Patients cannot be diagnosed in five to 10 minutes as required by the performance-based system, said Dr. Mecit Çalışkan, the clinic head of the psychiatry department.

Protests in Ankara

Several health workers marched from the Ankara hospital to the Health Ministry building, carrying posters that read "Performance[-based health] makes us sick", "A sleep-deprived doctor means death” and "Warning: Health is in danger."

The Health Ministry’s statement that 70 percent of the population is happy with health services in the country contradicts Ankara Chamber of Medicine research showing that 73 percent of doctors were not satisfied with the level of healthcare provided to citizens, said the chamber’s chairman, Bayazıt İlhan.

The "performance-based system" is not the right kind of motivation for doctors, who should not be paid according to the number of patients they treat, İlhan said.

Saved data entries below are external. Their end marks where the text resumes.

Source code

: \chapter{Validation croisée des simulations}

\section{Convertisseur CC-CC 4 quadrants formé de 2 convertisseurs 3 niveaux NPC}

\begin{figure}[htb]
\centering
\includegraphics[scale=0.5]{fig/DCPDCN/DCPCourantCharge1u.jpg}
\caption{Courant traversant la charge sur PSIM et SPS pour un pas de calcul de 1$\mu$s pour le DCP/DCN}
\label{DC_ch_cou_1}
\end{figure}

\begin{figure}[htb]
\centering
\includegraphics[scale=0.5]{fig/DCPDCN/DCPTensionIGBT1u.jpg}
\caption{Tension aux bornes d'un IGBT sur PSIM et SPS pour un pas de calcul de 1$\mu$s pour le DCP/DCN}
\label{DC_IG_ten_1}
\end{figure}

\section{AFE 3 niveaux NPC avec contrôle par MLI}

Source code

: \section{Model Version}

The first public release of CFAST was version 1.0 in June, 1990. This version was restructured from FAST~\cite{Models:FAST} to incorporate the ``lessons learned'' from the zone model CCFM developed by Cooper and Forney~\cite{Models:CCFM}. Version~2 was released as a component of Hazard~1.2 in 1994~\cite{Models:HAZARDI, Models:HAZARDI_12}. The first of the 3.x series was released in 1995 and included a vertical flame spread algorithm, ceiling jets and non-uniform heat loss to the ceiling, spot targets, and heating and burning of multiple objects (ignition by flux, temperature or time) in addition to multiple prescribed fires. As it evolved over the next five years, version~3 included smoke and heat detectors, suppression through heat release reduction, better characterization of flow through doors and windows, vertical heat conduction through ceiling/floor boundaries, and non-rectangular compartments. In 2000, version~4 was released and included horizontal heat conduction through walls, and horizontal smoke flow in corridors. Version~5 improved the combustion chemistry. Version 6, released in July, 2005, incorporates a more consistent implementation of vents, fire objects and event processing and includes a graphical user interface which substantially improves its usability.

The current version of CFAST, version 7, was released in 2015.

When he asked participants whether they would accept the system, the workers responded with a resounding "no."

İlhan said physicians want to receive a salary that will help them in retirement and to work in an environment where their personal rights are protected and they are not exposed to violence.

"Eighty percent of the country’s physicians feel hopeless about their future," he said.

The Chamber of Medicine chief also objected to the lack of basic libraries and laboratories at many of the country’s medical faculties.